Discretization method. Currently only ZOH is fully supported.
mode
Literal['neck', 'pointwise', 'pw', 's5', 'dws', 'full']
default:"'neck'"
Architecture mode controlling channel interaction:
  • 'neck': Bottleneck with dense projections
  • 'dws': Depthwise-separable (one state per channel)
  • 'full': Fully connected (state per input-output pair)
  • 'pointwise' / 'pw' / 's5': Pointwise bottleneck (flattened sub-states)

Usage Example

Basic Usage

import torch
from lrnnx.models.lti import Centaurus

# Create Centaurus with neck mode
model = Centaurus(
    d_model=64,
    d_state=64,
    sub_state_dim=8,
    mode="neck"
)

# Forward pass
x = torch.randn(2, 128, 64)  # (batch, length, features)
y = model(x)

print(y.shape)  # torch.Size([2, 128, 64])

Different Modes

import torch
from lrnnx.models.lti import (
    CentaurusNeck,
    CentaurusDWS,
    CentaurusFull,
    CentaurusPWNeck
)

# Bottleneck mode (default)
model_neck = CentaurusNeck(
    d_model=64,
    d_state=32,
    sub_state_dim=8,
)

# Depthwise-separable mode
model_dws = CentaurusDWS(
    d_model=64,
    d_state=64,  # Must match d_model for DWS
    sub_state_dim=8,
)

# Fully connected mode
model_full = CentaurusFull(
    d_model=64,
    d_state=4096,  # d_model^2 states
    sub_state_dim=8,
)

# Pointwise bottleneck mode
model_pw = CentaurusPWNeck(
    d_model=64,
    d_state=32,
    sub_state_dim=8,
)

x = torch.randn(2, 128, 64)
y_neck = model_neck(x)
y_dws = model_dws(x)
y_full = model_full(x)
y_pw = model_pw(x)

Using the Wrapper

import torch
from lrnnx.models.lti import Centaurus

# All modes accessible via wrapper
model = Centaurus(
    d_model=64,
    d_state=64,
    sub_state_dim=8,
    mode="dws",  # Specify mode
    discretization="zoh"
)

x = torch.randn(2, 128, 64)
y = model(x)

Autoregressive Inference

import torch
from lrnnx.models.lti import CentaurusNeck

model = CentaurusNeck(
    d_model=64,
    d_state=64,
    sub_state_dim=8,
)

batch_size = 2
cache = model.allocate_inference_cache(batch_size=batch_size)

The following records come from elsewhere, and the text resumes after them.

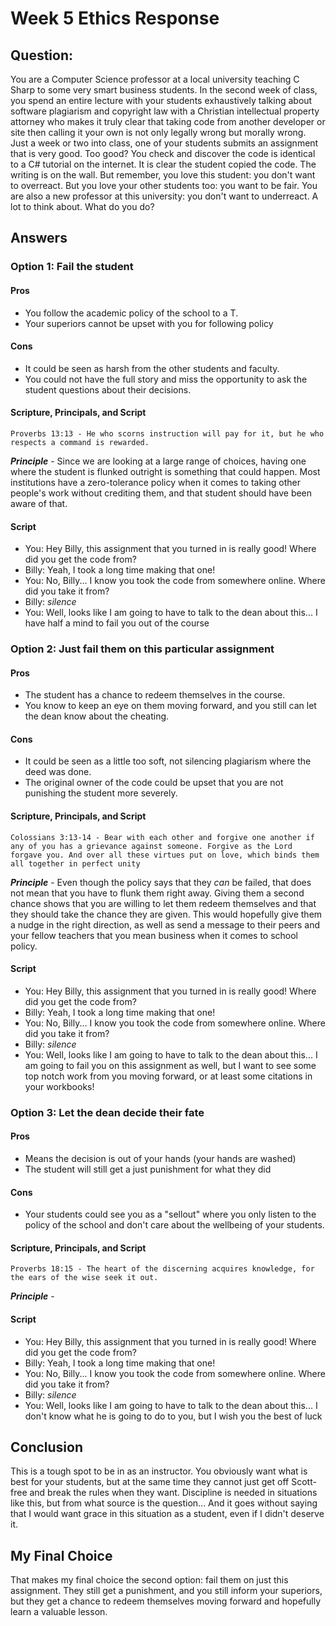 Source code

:# Week 5 Ethics Response
## Question:
You are a Computer Science professor at a local university teaching C Sharp to some very smart business students. In the second week of class, you spend an entire lecture with your students exhaustively talking about software plagiarism and copyright law with a Christian intellectual property attorney who makes it truly clear that taking code from another developer or site then calling it your own is not only legally wrong but morally wrong. Just a week or two into class, one of your students submits an assignment that is very good. Too good? You check and discover the code is identical to a C# tutorial on the internet. It is clear the student copied the code. The writing is on the wall. But remember, you love this student: you don't want to overreact. But you love your other students too: you want to be fair. You are also a new professor at this university: you don't want to underreact. A lot to think about. What do you do?
## Answers
### Option 1: Fail the student
#### Pros
- You follow the academic policy of the school to a T. 
- Your superiors cannot be upset with you for following policy
#### Cons
- It could be seen as harsh from the other students and faculty.
- You could not have the full story and miss the opportunity to ask the student questions about their decisions.
#### Scripture, Principals, and Script
    Proverbs 13:13 - He who scorns instruction will pay for it, but he who respects a command is rewarded.
__*Principle*__ - Since we are looking at a large range of choices, having one where the student is flunked outright is something that could happen. Most institutions have a zero-tolerance policy when it comes to taking other people's work without crediting them, and that student should have been aware of that. 
#### Script
- You: Hey Billy, this assignment that you turned in is really good! Where did you get the code from?
- Billy: Yeah, I took a long time making that one!
- You: No, Billy... I know you took the code from somewhere online. Where did you take it from?
- Billy: *silence*
- You: Well, looks like I am going to have to talk to the dean about this... I have half a mind to fail you out of the course

### Option 2: Just fail them on this particular assignment
#### Pros
- The student has a chance to redeem themselves in the course. 
- You know to keep an eye on them moving forward, and you still can let the dean know about the cheating. 
#### Cons
- It could be seen as a little too soft, not silencing plagiarism where the deed was done.
- The original owner of the code could be upset that you are not punishing the student more severely. 
#### Scripture, Principals, and Script
    Colossians 3:13-14 - Bear with each other and forgive one another if any of you has a grievance against someone. Forgive as the Lord forgave you. And over all these virtues put on love, which binds them all together in perfect unity

__*Principle*__ - Even though the policy says that they *can* be failed, that does not mean that you have to flunk them right away. Giving them a second chance shows that you are willing to let them redeem themselves and that they should take the chance they are given. This would hopefully give them a nudge in the right direction, as well as send a message to their peers and your fellow teachers that you mean business when it comes to school policy. 
#### Script
- You: Hey Billy, this assignment that you turned in is really good! Where did you get the code from?
- Billy: Yeah, I took a long time making that one!
- You: No, Billy... I know you took the code from somewhere online. Where did you take it from?
- Billy: *silence*
- You: Well, looks like I am going to have to talk to the dean about this... I am going to fail you on this assignment as well, but I want to see some top notch work from you moving forward, or at least some citations in your workbooks! 

### Option 3: Let the dean decide their fate
#### Pros
- Means the decision is out of your hands (your hands are washed)
- The student will still get a just punishment for what they did
#### Cons
- Your students could see you as a "sellout" where you only listen to the policy of the school and don't care about the wellbeing of your students. 
#### Scripture, Principals, and Script
    Proverbs 18:15 - The heart of the discerning acquires knowledge, for the ears of the wise seek it out.
__*Principle*__ - 
#### Script
- You: Hey Billy, this assignment that you turned in is really good! Where did you get the code from?
- Billy: Yeah, I took a long time making that one!
- You: No, Billy... I know you took the code from somewhere online. Where did you take it from?
- Billy: *silence*
- You: Well, looks like I am going to have to talk to the dean about this... I don't know what he is going to do to you, but I wish you the best of luck
## Conclusion
This is a tough spot to be in as an instructor. You obviously want what is best for your students, but at the same time they cannot just get off Scott-free and break the rules when they want. Discipline is needed in situations like this, but from what source is the question... And it goes without saying that I would want grace in this situation as a student, even if I didn't deserve it. 
## My Final Choice
That makes my final choice the second option: fail them on just this assignment. They still get a punishment, and you still inform your superiors, but they get a chance to redeem themselves moving forward and hopefully learn a valuable lesson.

# Generate sequence step-by-step
for t in range(100):
    x_t = torch.randn(batch_size, 64)
    y_t, cache = model.step(x_t, cache)
    # y_t.shape: (batch_size, 64)

Architecture Modes

Neck Mode (Bottleneck)

Use: General-purpose, balanced performance
  • Dense input projection: B: (d_state, d_model)
  • Dense output projection: C: (d_model, d_state)
  • Bottleneck through state dimension
model = CentaurusNeck(d_model=256, d_state=64, sub_state_dim=8)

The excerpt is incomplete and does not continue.